A write isn’t really safe until it has survived the fsync — buffers can vanish in a power cut.
Durability is the D in ACID: once you tell a client “your write committed,” it must survive a crash or power loss. The trap is that the layers between your code and the platter lie — write() returns the moment the bytes land in the OS page cache, long before they reach stable storage.
The fix is a write-ahead log (WAL): append the change to a log file and fsync it to disk before you acknowledge the client. fsync is the one call that forces buffered bytes through to durable media. Cross-machine durability comes from replication — ack only after N replicas hold the record.
The WAL is append-only, so writes are sequential — fast even on spinning disks. The rule is simple: append the record, fsync the log, then ack. fsync (or fdatasync) is what actually forces the buffered bytes onto stable media. On restart, recovery replays the WAL to re-apply any committed records that hadn’t yet been folded into the main data files (checkpointed). To amortise the fsync cost, databases use group commit: batch many pending writes into one flush.
# commit path — durable before we ack
def commit(record):
append(wal, record) # bytes now in the OS page cache (volatile!)
fsync(wal) # forces them to stable storage — blocks here
ack(client) # only now is it safe to say "committed"
# recovery on restart — replay the log
def recover():
for rec in read(wal):
if not already_applied(rec):
apply(rec) # committed-but-not-checkpointed writes restored
For machine failure (not just process/power loss), replicate: ship the record to followers and ack only once N of them have it on durable storage.

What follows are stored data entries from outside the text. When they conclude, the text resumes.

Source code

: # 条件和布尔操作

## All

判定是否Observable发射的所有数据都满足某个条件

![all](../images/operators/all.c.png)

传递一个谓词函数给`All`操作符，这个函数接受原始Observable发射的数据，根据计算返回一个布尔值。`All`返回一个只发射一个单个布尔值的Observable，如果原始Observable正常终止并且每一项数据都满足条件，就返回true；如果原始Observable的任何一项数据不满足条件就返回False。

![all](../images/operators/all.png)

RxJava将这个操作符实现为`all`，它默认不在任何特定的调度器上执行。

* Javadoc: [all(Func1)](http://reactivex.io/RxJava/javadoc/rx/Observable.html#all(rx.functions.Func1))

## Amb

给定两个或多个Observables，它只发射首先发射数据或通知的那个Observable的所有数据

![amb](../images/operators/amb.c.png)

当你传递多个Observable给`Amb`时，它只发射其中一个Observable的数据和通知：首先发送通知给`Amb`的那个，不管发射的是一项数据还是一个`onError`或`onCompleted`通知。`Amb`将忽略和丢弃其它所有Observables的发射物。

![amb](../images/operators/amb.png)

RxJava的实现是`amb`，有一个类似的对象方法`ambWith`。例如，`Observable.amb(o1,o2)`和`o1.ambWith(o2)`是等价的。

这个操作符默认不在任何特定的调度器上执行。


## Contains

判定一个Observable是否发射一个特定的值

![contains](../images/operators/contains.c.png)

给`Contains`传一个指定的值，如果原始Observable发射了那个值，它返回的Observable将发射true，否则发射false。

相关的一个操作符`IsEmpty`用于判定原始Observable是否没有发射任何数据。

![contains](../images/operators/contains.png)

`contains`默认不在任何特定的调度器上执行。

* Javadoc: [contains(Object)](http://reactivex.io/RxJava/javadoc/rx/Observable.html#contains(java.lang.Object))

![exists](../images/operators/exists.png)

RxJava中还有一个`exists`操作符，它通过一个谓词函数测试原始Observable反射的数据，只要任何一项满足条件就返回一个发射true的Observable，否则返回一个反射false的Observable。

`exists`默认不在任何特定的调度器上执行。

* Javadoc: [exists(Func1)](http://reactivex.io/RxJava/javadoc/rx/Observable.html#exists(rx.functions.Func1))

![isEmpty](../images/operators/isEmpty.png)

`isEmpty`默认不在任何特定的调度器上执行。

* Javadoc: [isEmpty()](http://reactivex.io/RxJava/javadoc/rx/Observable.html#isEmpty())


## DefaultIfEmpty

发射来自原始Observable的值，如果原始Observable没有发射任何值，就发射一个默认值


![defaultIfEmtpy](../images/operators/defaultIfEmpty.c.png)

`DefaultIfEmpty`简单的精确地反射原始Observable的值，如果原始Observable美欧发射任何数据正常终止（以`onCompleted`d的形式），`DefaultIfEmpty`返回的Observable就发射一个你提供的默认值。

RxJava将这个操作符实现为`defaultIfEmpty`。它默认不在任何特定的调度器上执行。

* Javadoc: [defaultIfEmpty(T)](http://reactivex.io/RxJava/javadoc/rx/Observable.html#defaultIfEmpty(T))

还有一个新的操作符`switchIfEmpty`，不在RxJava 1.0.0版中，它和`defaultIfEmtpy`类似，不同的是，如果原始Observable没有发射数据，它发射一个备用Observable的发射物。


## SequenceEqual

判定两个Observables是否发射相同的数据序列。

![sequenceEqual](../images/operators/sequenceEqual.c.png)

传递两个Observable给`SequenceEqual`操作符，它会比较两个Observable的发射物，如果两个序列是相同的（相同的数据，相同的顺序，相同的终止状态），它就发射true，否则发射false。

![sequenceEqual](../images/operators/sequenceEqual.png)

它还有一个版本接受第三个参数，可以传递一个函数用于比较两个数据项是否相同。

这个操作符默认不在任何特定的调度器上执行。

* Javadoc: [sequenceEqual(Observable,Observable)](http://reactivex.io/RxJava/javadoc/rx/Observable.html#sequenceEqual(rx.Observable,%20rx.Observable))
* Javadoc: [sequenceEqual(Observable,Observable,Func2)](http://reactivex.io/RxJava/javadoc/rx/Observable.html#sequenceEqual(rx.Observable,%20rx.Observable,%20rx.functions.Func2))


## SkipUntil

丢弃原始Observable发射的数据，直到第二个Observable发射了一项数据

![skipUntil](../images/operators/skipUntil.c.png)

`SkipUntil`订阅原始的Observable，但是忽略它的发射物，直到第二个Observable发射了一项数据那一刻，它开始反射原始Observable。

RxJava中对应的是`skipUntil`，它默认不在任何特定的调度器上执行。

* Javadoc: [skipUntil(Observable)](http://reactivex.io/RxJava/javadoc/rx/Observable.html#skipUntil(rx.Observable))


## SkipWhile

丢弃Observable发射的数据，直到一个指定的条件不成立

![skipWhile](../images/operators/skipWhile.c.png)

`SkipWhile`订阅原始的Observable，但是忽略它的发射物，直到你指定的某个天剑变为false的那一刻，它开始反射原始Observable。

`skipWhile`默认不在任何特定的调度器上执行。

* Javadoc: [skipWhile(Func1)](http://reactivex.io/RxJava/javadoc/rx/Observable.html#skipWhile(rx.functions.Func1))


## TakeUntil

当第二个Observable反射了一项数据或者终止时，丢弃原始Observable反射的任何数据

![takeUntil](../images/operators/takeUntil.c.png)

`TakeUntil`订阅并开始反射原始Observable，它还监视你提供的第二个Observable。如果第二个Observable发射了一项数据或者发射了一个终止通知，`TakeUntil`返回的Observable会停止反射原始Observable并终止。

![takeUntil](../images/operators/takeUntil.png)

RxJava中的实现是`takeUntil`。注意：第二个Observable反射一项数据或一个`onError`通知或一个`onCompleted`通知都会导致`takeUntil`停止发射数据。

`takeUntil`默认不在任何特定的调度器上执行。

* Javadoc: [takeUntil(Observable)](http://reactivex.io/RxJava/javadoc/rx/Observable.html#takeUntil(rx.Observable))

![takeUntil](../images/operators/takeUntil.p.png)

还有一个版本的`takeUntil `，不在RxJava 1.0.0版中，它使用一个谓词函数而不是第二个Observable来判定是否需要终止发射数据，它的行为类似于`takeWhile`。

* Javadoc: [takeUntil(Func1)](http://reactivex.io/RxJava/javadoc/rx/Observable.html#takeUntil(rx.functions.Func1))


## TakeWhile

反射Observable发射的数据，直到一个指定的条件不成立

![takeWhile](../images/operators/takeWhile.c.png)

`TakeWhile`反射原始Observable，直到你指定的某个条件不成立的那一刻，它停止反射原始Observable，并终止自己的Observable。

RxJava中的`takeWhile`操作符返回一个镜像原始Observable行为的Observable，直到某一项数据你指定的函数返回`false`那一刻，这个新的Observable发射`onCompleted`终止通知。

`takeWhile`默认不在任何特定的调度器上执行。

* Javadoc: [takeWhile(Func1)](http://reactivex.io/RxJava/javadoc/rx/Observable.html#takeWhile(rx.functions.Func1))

Note the subtle layer below fsync — a disk’s own write cache can still hold data in volatile RAM unless write barriers / FUA are honoured.
| Signal | What it costs / buys you |
|---|---|
| fsync latency | The durability tax. SSD ~tens of µs to a few ms; HDD seek+rotate is ms. Every commit pays it unless batched. |
| Throughput vs durability | Group commit / fewer flushes → higher throughput, but a bigger window of writes that vanish on a crash. |
| Durability scope | A single-node fsync survives process crash, OS crash and power loss. It does not survive that machine dying — replication does. |
| Missing fsync | Acking from the page cache is fast and feels fine in testing — until a power cut silently drops acknowledged writes. |
fdatasync skips metadata; fine for an existing file’s data. But for a newly created file you must also fsync the containing directory, or the file may not exist after a crash.A write reaches the page cache and power dies before fsync. The record is gone — but the client was never acked, so correctness holds: from its point of view the write never committed, and it can safely retry.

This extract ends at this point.